Transcribe the data below verbatim from the line with "This is a game" to the line with "- Sound effects". Include both of those lines.

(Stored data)
#####

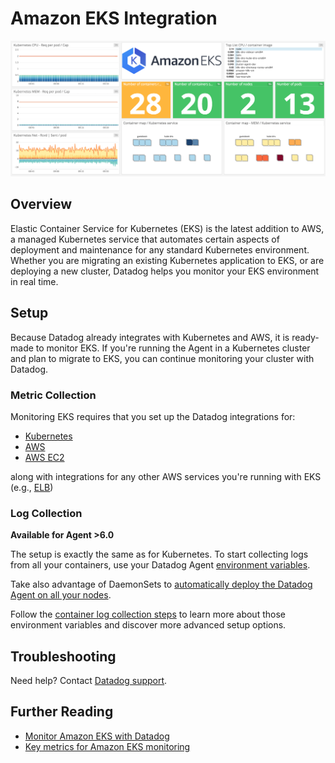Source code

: # Amazon EKS Integration

![EKS Dashboard][1]

## Overview

Elastic Container Service for Kubernetes (EKS) is the latest addition to AWS, a managed Kubernetes service that automates certain aspects of deployment and maintenance for any standard Kubernetes environment. Whether you are migrating an existing Kubernetes application to EKS, or are deploying a new cluster, Datadog helps you monitor your EKS environment in real time.

## Setup

Because Datadog already integrates with Kubernetes and AWS, it is ready-made to monitor EKS. If you're running the Agent in a Kubernetes cluster and plan to migrate to EKS, you can continue monitoring your cluster with Datadog. 

### Metric Collection

Monitoring EKS requires that you set up the Datadog integrations for:

* [Kubernetes][2]
* [AWS][3]
* [AWS EC2][4]

along with integrations for any other AWS services you're running with EKS (e.g., [ELB][5])

### Log Collection

**Available for Agent >6.0**

The setup is exactly the same as for Kubernetes. 
To start collecting logs from all your containers, use your Datadog Agent [environment variables][6].

Take also advantage of DaemonSets to [automatically deploy the Datadog Agent on all your nodes][7]. 

Follow the [container log collection steps][8] to learn more about those environment variables and discover more advanced setup options.

## Troubleshooting
Need help? Contact [Datadog support][9].

## Further Reading

* [Monitor Amazon EKS with Datadog][10]
* [Key metrics for Amazon EKS monitoring][11]


[1]: https://raw.githubusercontent.com/DataDog/integrations-core/master/amazon_eks/images/amazon_eks_dashboard.png
[2]: https://docs.datadoghq.com/integrations/kubernetes
[3]: https://docs.datadoghq.com/integrations/amazon_web_services
[4]: https://docs.datadoghq.com/integrations/amazon_ec2
[5]: https://docs.datadoghq.com/integrations/amazon_elb
[6]: https://docs.datadoghq.com/agent/basic_agent_usage/kubernetes/#log-collection-setup
[7]: https://docs.datadoghq.com/agent/basic_agent_usage/kubernetes/#container-installation
[8]: https://docs.datadoghq.com/logs/log_collection/docker/#option-2-container-installation
[9]: https://docs.datadoghq.com/help
[10]: https://www.datadoghq.com/blog/announcing-eks
[11]: https://www.datadoghq.com/blog/eks-cluster-metrics
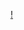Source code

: [!](https://github-readme-stats.vercel.app/api/top-langs/?username=Anuragtk117&layout=compact&theme=vision-friendly-dark)
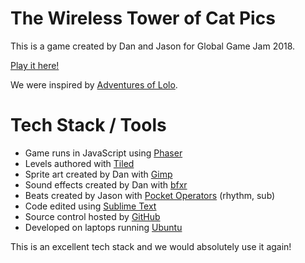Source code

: # The Wireless Tower of Cat Pics

This is a game created by Dan and Jason for Global Game Jam 2018.

[Play it here!](https://danbolt.github.io/ggj2018/)

We were inspired by [Adventures of Lolo](https://en.wikipedia.org/wiki/Adventures_of_Lolo).

# Tech Stack / Tools

- Game runs in JavaScript using [Phaser](http://phaser.io/)
- Levels authored with [Tiled](http://www.mapeditor.org/)
- Sprite art created by Dan with [Gimp](https://www.gimp.org/)
- Sound effects created by Dan with [bfxr](https://www.bfxr.net/)
- Beats created by Jason with [Pocket Operators](https://www.teenageengineering.com/products/po/) (rhythm, sub)
- Code edited using [Sublime Text](https://www.sublimetext.com/)
- Source control hosted by [GitHub](https://github.com/)
- Developed on laptops running [Ubuntu](https://www.ubuntu.com/)

This is an excellent tech stack and we would absolutely use it again!
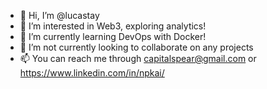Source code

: - 👋 Hi, I’m @lucastay
- 👀 I’m interested in Web3, exploring analytics!
- 🌱 I’m currently learning DevOps with Docker!
- 💞️ I’m not currently looking to collaborate on any projects
- 📫 You can reach me through capitalspear@gmail.com or https://www.linkedin.com/in/npkai/

<!---
tayboonkai/tayboonkai is a ✨ special ✨ repository because its `README.md` (this file) appears on your GitHub profile.
You can click the Preview link to take a look at your changes.
--->
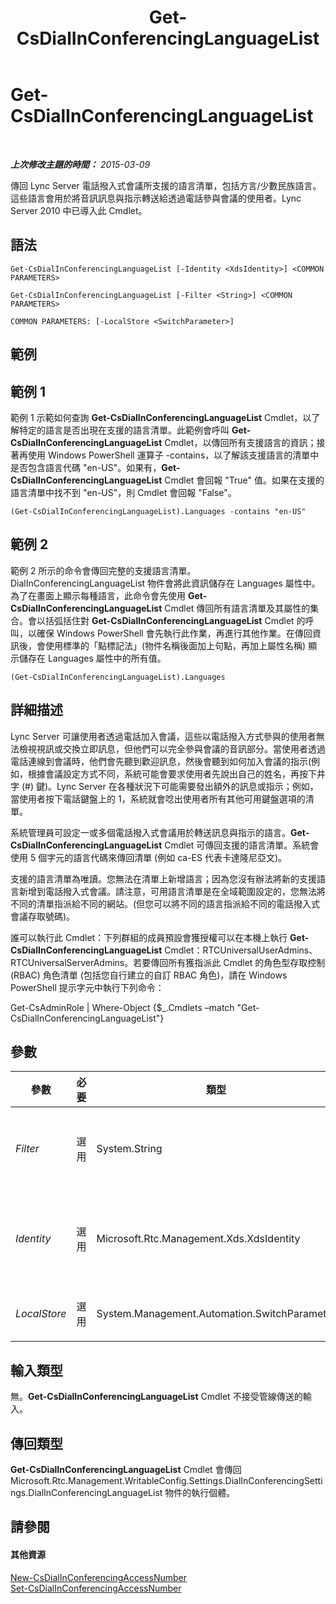 ﻿---
title: Get-CsDialInConferencingLanguageList
TOCTitle: Get-CsDialInConferencingLanguageList
ms:assetid: 39355144-c8de-4ad3-9568-6426d3b97ccb
ms:mtpsurl: https://technet.microsoft.com/zh-tw/library/Gg425869(v=OCS.15)
ms:contentKeyID: 49290621
ms.date: 08/10/2015
mtps_version: v=OCS.15
ms.translationtype: HT
---

# Get-CsDialInConferencingLanguageList

 

_**上次修改主題的時間：** 2015-03-09_

傳回 Lync Server 電話撥入式會議所支援的語言清單，包括方言/少數民族語言。這些語言會用於將音訊訊息與指示轉送給透過電話參與會議的使用者。Lync Server 2010 中已導入此 Cmdlet。

## 語法

    Get-CsDialInConferencingLanguageList [-Identity <XdsIdentity>] <COMMON PARAMETERS>

    Get-CsDialInConferencingLanguageList [-Filter <String>] <COMMON PARAMETERS>

    COMMON PARAMETERS: [-LocalStore <SwitchParameter>]

## 範例

## 範例 1

範例 1 示範如何查詢 **Get-CsDialInConferencingLanguageList** Cmdlet，以了解特定的語言是否出現在支援的語言清單。此範例會呼叫 **Get-CsDialInConferencingLanguageList** Cmdlet，以傳回所有支援語言的資訊；接著再使用 Windows PowerShell 運算子 -contains，以了解該支援語言的清單中是否包含語言代碼 "en-US"。如果有，**Get-CsDialInConferencingLanguageList** Cmdlet 會回報 "True" 值。如果在支援的語言清單中找不到 "en-US"，則 Cmdlet 會回報 "False"。

    (Get-CsDialInConferencingLanguageList).Languages -contains "en-US"

## 範例 2

範例 2 所示的命令會傳回完整的支援語言清單。DialInConferencingLanguageList 物件會將此資訊儲存在 Languages 屬性中。為了在畫面上顯示每種語言，此命令會先使用 **Get-CsDialInConferencingLanguageList** Cmdlet 傳回所有語言清單及其屬性的集合。會以括弧括住對 **Get-CsDialInConferencingLanguageList** Cmdlet 的呼叫，以確保 Windows PowerShell 會先執行此作業，再進行其他作業。在傳回資訊後，會使用標準的「點標記法」(物件名稱後面加上句點，再加上屬性名稱) 顯示儲存在 Languages 屬性中的所有值。

    (Get-CsDialInConferencingLanguageList).Languages

## 詳細描述

Lync Server 可讓使用者透過電話加入會議，這些以電話撥入方式參與的使用者無法檢視視訊或交換立即訊息，但他們可以完全參與會議的音訊部分。當使用者透過電話連線到會議時，他們會先聽到歡迎訊息，然後會聽到如何加入會議的指示(例如，根據會議設定方式不同，系統可能會要求使用者先說出自己的姓名，再按下井字 (\#) 鍵)。Lync Server 在各種狀況下可能需要發出額外的訊息或指示；例如，當使用者按下電話鍵盤上的 1，系統就會唸出使用者所有其他可用鍵盤選項的清單。

系統管理員可設定一或多個電話撥入式會議用於轉送訊息與指示的語言。**Get-CsDialInConferencingLanguageList** Cmdlet 可傳回支援的語言清單。系統會使用 5 個字元的語言代碼來傳回清單 (例如 ca-ES 代表卡達隆尼亞文)。

支援的語言清單為唯讀。您無法在清單上新增語言；因為您沒有辦法將新的支援語言新增到電話撥入式會議。請注意，可用語言清單是在全域範圍設定的，您無法將不同的清單指派給不同的網站。(但您可以將不同的語言指派給不同的電話撥入式會議存取號碼)。

誰可以執行此 Cmdlet：下列群組的成員預設會獲授權可以在本機上執行 **Get-CsDialInConferencingLanguageList** Cmdlet：RTCUniversalUserAdmins、RTCUniversalServerAdmins。若要傳回所有獲指派此 Cmdlet 的角色型存取控制 (RBAC) 角色清單 (包括您自行建立的自訂 RBAC 角色)，請在 Windows PowerShell 提示字元中執行下列命令：

Get-CsAdminRole | Where-Object {$\_.Cmdlets –match "Get-CsDialInConferencingLanguageList"}

## 參數


<table>
<colgroup>
<col style="width: 25%" />
<col style="width: 25%" />
<col style="width: 25%" />
<col style="width: 25%" />
</colgroup>
<thead>
<tr class="header">
<th>參數</th>
<th>必要</th>
<th>類型</th>
<th>說明</th>
</tr>
</thead>
<tbody>
<tr class="odd">
<td><p><em>Filter</em></p></td>
<td><p>選用</p></td>
<td><p>System.String</p></td>
<td><p>在指定電話撥入式語言清單時允許您使用萬用字元。因為只有一個物件 (全域)，所以您不必使用 Filter 或 Identity 參數傳回語言清單。</p></td>
</tr>
<tr class="even">
<td><p><em>Identity</em></p></td>
<td><p>選用</p></td>
<td><p>Microsoft.Rtc.Management.Xds.XdsIdentity</p></td>
<td><p>指出待傳回的電話撥入式會議語言清單。此時只有一個物件：全域。因此在呼叫 <strong>Get-CsDialInConferencingLanguageList</strong> Cmdlet 時，無須加入此參數。</p></td>
</tr>
<tr class="odd">
<td><p><em>LocalStore</em></p></td>
<td><p>選用</p></td>
<td><p>System.Management.Automation.SwitchParameter</p></td>
<td><p>從中央管理存放區本機複本擷取語言清單，而不從中央管理存放區本身擷取。</p></td>
</tr>
</tbody>
</table>


## 輸入類型

無。**Get-CsDialInConferencingLanguageList** Cmdlet 不接受管線傳送的輸入。

## 傳回類型

**Get-CsDialInConferencingLanguageList** Cmdlet 會傳回 Microsoft.Rtc.Management.WritableConfig.Settings.DialInConferencingSettings.DialInConferencingLanguageList 物件的執行個體。

## 請參閱

#### 其他資源

[New-CsDialInConferencingAccessNumber](new-csdialinconferencingaccessnumber.md)  
[Set-CsDialInConferencingAccessNumber](set-csdialinconferencingaccessnumber.md)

#####

Written solution —
This is a game created by Dan and Jason for Global Game Jam 2018.

[Play it here!](https://danbolt.github.io/ggj2018/)

We were inspired by [Adventures of Lolo](https://en.wikipedia.org/wiki/Adventures_of_Lolo).

# Tech Stack / Tools

- Game runs in JavaScript using [Phaser](http://phaser.io/)
- Levels authored with [Tiled](http://www.mapeditor.org/)
- Sprite art created by Dan with [Gimp](https://www.gimp.org/)
- Sound effects created by Dan with [bfxr](https://www.bfxr.net/)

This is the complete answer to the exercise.